# RECORD EXCERPTS:

******

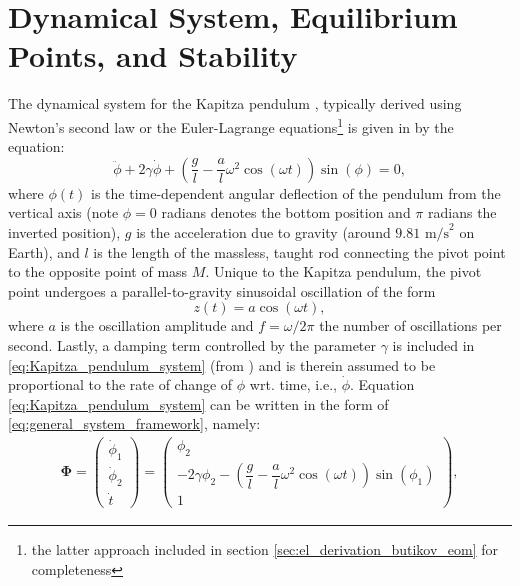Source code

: \documentclass[12pt, letterpaper]{article}
\begin{document}
\section{Dynamical System, Equilibrium Points, and Stability}\label{sec:dny_systems_eq_points_stab}
The dynamical system for the Kapitza pendulum \cite{kapitsa1951jetp}, typically derived using Newton's second law or the Euler-Lagrange equations\footnote{the latter approach included in section \ref{sec:el_derivation_butikov_eom} for completeness} is given in \cite{Butikov2017KapitzaS} by the equation: 
\begin{equation}
    \ddot{\phi} + 2\gamma\dot{\phi} + \left(\dfrac{g}{l} - \dfrac{a}{l}\omega^2 \cos(\omega t)\right)\sin(\phi) = 0            
    \label{eq:Kapitza_pendulum_system},
\end{equation}
where $\phi(t)$ is the time-dependent angular deflection of the pendulum from the vertical axis (note $\phi=0$ radians denotes the bottom position and $\pi$ radians the inverted position), $g$ is the acceleration due to gravity (around \href{https://physics.nist.gov/cgi-bin/cuu/Value?gn}{$9.81 \text{ m/s}^2$} on Earth), and $l$ is the length of the massless, taught rod connecting the pivot point to the opposite point of mass $M$. Unique to the Kapitza pendulum, the pivot point undergoes a parallel-to-gravity sinusoidal oscillation of the form 
\begin{equation}
    z(t) = a\cos(\omega t) \label{eq:pivot_point_osc_function},
\end{equation}
 where $a$ is the oscillation amplitude and $f=\omega/2\pi$ the number of oscillations per second. Lastly, a damping term controlled by the parameter $\gamma$ is included in \ref{eq:Kapitza_pendulum_system} (from \cite{Butikov2017KapitzaS}) and is therein assumed to be proportional to the rate of change of $\phi$ wrt. time, i.e., $\dot{\phi}$. Equation \ref{eq:Kapitza_pendulum_system} can be written in the form of \ref{eq:general_system_framework}, namely: 
\begin{align}
      \bm{\Phi} = \begin{pmatrix} \dot{\phi}_1 \\ \dot{\phi}_2 \\ \dot{t} \end{pmatrix} = \begin{pmatrix} \phi_2 \\ -2\gamma\phi_2 - \left(\dfrac{g}{l} - \dfrac{a}{l}\omega^2 \cos(\omega t)\right)\sin(\phi_1) \\ 1 \end{pmatrix} \label{eq:Kapitza_pendulum_gen_framework_form},
\end{align}
\end{document}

******

Each line above should be written out again unchanged; no images are to be carried over.

# RESPONSE TO THE TASK:
Source code

: \documentclass[12pt, letterpaper]{article}
\begin{document}
\section{Dynamical System, Equilibrium Points, and Stability}\label{sec:dny_systems_eq_points_stab}
The dynamical system for the Kapitza pendulum \cite{kapitsa1951jetp}, typically derived using Newton's second law or the Euler-Lagrange equations\footnote{the latter approach included in section \ref{sec:el_derivation_butikov_eom} for completeness} is given in \cite{Butikov2017KapitzaS} by the equation: 
\begin{equation}
    \ddot{\phi} + 2\gamma\dot{\phi} + \left(\dfrac{g}{l} - \dfrac{a}{l}\omega^2 \cos(\omega t)\right)\sin(\phi) = 0            
    \label{eq:Kapitza_pendulum_system},
\end{equation}
where $\phi(t)$ is the time-dependent angular deflection of the pendulum from the vertical axis (note $\phi=0$ radians denotes the bottom position and $\pi$ radians the inverted position), $g$ is the acceleration due to gravity (around \href{https://physics.nist.gov/cgi-bin/cuu/Value?gn}{$9.81 \text{ m/s}^2$} on Earth), and $l$ is the length of the massless, taught rod connecting the pivot point to the opposite point of mass $M$. Unique to the Kapitza pendulum, the pivot point undergoes a parallel-to-gravity sinusoidal oscillation of the form 
\begin{equation}
    z(t) = a\cos(\omega t) \label{eq:pivot_point_osc_function},
\end{equation}
 where $a$ is the oscillation amplitude and $f=\omega/2\pi$ the number of oscillations per second. Lastly, a damping term controlled by the parameter $\gamma$ is included in \ref{eq:Kapitza_pendulum_system} (from \cite{Butikov2017KapitzaS}) and is therein assumed to be proportional to the rate of change of $\phi$ wrt. time, i.e., $\dot{\phi}$. Equation \ref{eq:Kapitza_pendulum_system} can be written in the form of \ref{eq:general_system_framework}, namely: 
\begin{align}
      \bm{\Phi} = \begin{pmatrix} \dot{\phi}_1 \\ \dot{\phi}_2 \\ \dot{t} \end{pmatrix} = \begin{pmatrix} \phi_2 \\ -2\gamma\phi_2 - \left(\dfrac{g}{l} - \dfrac{a}{l}\omega^2 \cos(\omega t)\right)\sin(\phi_1) \\ 1 \end{pmatrix} \label{eq:Kapitza_pendulum_gen_framework_form},
\end{align}
\end{document}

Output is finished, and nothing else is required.